К этому добавляется мысль о присутствующем в коллективном сознании ощущении метафизической расплаты за накопившиеся грехи и вины. Таким образом, автор не столько подчеркивает уникальность "пореволюционного периода", сколько отмечает его печальную, неизбывную преемственность с прошлым.
Потом сюжет романа делает немало крутых поворотов и кульбитов, взмывает над реальностью, выходит на условно-фантастическую орбиту. Исполняется беглая и не слишком оригинальная гамма на темы антиутопии и обремененности человеческой природы злом. Под конец, однако, действие вновь возвращается к обстоятельствам места и времени.
"Любовная лодка" героев, Игоря и Кати, построенная на подлинной страсти и общей авантюрной мечте о побеге, разбивается: о быт, о чувство долга. Катя возвращается к семье, в гибнущую и гибельную Москву. Казалось бы, безнадежный финальный аккорд.

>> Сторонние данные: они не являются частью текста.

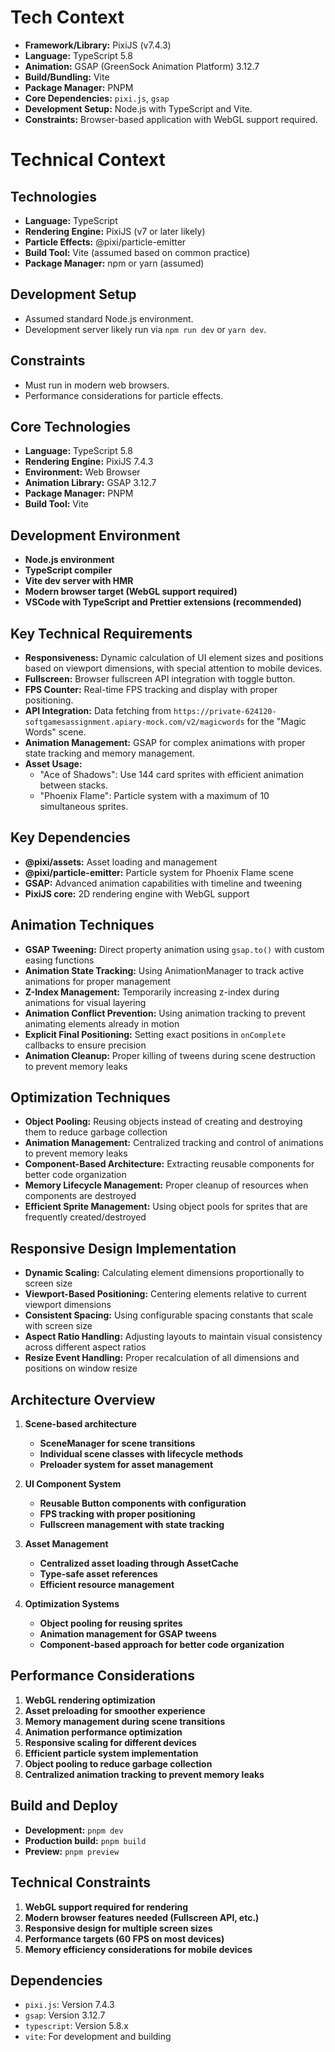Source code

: # Tech Context

- **Framework/Library:** PixiJS (v7.4.3)
- **Language:** TypeScript 5.8
- **Animation:** GSAP (GreenSock Animation Platform) 3.12.7
- **Build/Bundling:** Vite
- **Package Manager:** PNPM
- **Core Dependencies:** `pixi.js`, `gsap`
- **Development Setup:** Node.js with TypeScript and Vite.
- **Constraints:** Browser-based application with WebGL support required.

# Technical Context

## Technologies

- **Language:** TypeScript
- **Rendering Engine:** PixiJS (v7 or later likely)
- **Particle Effects:** @pixi/particle-emitter
- **Build Tool:** Vite (assumed based on common practice)
- **Package Manager:** npm or yarn (assumed)

## Development Setup

- Assumed standard Node.js environment.
- Development server likely run via `npm run dev` or `yarn dev`.

## Constraints

- Must run in modern web browsers.
- Performance considerations for particle effects.

## Core Technologies

- **Language:** TypeScript 5.8
- **Rendering Engine:** PixiJS 7.4.3
- **Environment:** Web Browser
- **Animation Library:** GSAP 3.12.7
- **Package Manager:** PNPM
- **Build Tool:** Vite

## Development Environment

- **Node.js environment**
- **TypeScript compiler**
- **Vite dev server with HMR**
- **Modern browser target (WebGL support required)**
- **VSCode with TypeScript and Prettier extensions (recommended)**

## Key Technical Requirements

- **Responsiveness:** Dynamic calculation of UI element sizes and positions based on viewport dimensions, with special attention to mobile devices.
- **Fullscreen:** Browser fullscreen API integration with toggle button.
- **FPS Counter:** Real-time FPS tracking and display with proper positioning.
- **API Integration:** Data fetching from `https://private-624120-softgamesassignment.apiary-mock.com/v2/magicwords` for the "Magic Words" scene.
- **Animation Management:** GSAP for complex animations with proper state tracking and memory management.
- **Asset Usage:**
  - "Ace of Shadows": Use 144 card sprites with efficient animation between stacks.
  - "Phoenix Flame": Particle system with a maximum of 10 simultaneous sprites.

## Key Dependencies

- **@pixi/assets:** Asset loading and management
- **@pixi/particle-emitter:** Particle system for Phoenix Flame scene
- **GSAP:** Advanced animation capabilities with timeline and tweening
- **PixiJS core:** 2D rendering engine with WebGL support

## Animation Techniques

- **GSAP Tweening:** Direct property animation using `gsap.to()` with custom easing functions
- **Animation State Tracking:** Using AnimationManager to track active animations for proper management
- **Z-Index Management:** Temporarily increasing z-index during animations for visual layering
- **Animation Conflict Prevention:** Using animation tracking to prevent animating elements already in motion
- **Explicit Final Positioning:** Setting exact positions in `onComplete` callbacks to ensure precision
- **Animation Cleanup:** Proper killing of tweens during scene destruction to prevent memory leaks

## Optimization Techniques

- **Object Pooling:** Reusing objects instead of creating and destroying them to reduce garbage collection
- **Animation Management:** Centralized tracking and control of animations to prevent memory leaks
- **Component-Based Architecture:** Extracting reusable components for better code organization
- **Memory Lifecycle Management:** Proper cleanup of resources when components are destroyed
- **Efficient Sprite Management:** Using object pools for sprites that are frequently created/destroyed

## Responsive Design Implementation

- **Dynamic Scaling:** Calculating element dimensions proportionally to screen size
- **Viewport-Based Positioning:** Centering elements relative to current viewport dimensions
- **Consistent Spacing:** Using configurable spacing constants that scale with screen size
- **Aspect Ratio Handling:** Adjusting layouts to maintain visual consistency across different aspect ratios
- **Resize Event Handling:** Proper recalculation of all dimensions and positions on window resize

## Architecture Overview

1. **Scene-based architecture**

   - **SceneManager for scene transitions**
   - **Individual scene classes with lifecycle methods**
   - **Preloader system for asset management**

2. **UI Component System**

   - **Reusable Button components with configuration**
   - **FPS tracking with proper positioning**
   - **Fullscreen management with state tracking**

3. **Asset Management**

   - **Centralized asset loading through AssetCache**
   - **Type-safe asset references**
   - **Efficient resource management**

4. **Optimization Systems**
   - **Object pooling for reusing sprites**
   - **Animation management for GSAP tweens**
   - **Component-based approach for better code organization**

## Performance Considerations

1. **WebGL rendering optimization**
2. **Asset preloading for smoother experience**
3. **Memory management during scene transitions**
4. **Animation performance optimization**
5. **Responsive scaling for different devices**
6. **Efficient particle system implementation**
7. **Object pooling to reduce garbage collection**
8. **Centralized animation tracking to prevent memory leaks**

## Build and Deploy

- **Development:** `pnpm dev`
- **Production build:** `pnpm build`
- **Preview:** `pnpm preview`

## Technical Constraints

1. **WebGL support required for rendering**
2. **Modern browser features needed (Fullscreen API, etc.)**
3. **Responsive design for multiple screen sizes**
4. **Performance targets (60 FPS on most devices)**
5. **Memory efficiency considerations for mobile devices**

## Dependencies

- `pixi.js`: Version 7.4.3
- `gsap`: Version 3.12.7
- `typescript`: Version 5.8.x
- `vite`: For development and building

Но в тексте Быкова проблескивает луч надежды. Это отличает "Эвакуатор" от романа Проханова, обрывающегося на тревожно-парадоксальной ноте, и от повести Маканина, ставящей издевательский крест на новорожденной реальности. Быков оставляет шанс личности, одинокому человеку, кстати, во многом сформированному теми же самыми "лихими 90-ми". Игорь, компьютерщик, фантазер и эскапист, отказывается в очередной раз плюнуть на все и вернуться к своим обычным виртуальным утехам. Он следует на некотором расстоянии за Катей. Спастись, очевидно, нельзя. Но, может быть, спасти?
…К чему же сводится это рассуждение? В задачи его вовсе не входит выносить приговор "бытию и времени". Мы ведь договорились в начале: разговор идет прежде всего о литературе. И она показала свою состоятельность в новых условиях. Тексты, которые мы рассматривали, написаны, как правило, талантливо, являют впечатляющее разнообразие ракурсов, повествовательных наклонений, изобразительных средств.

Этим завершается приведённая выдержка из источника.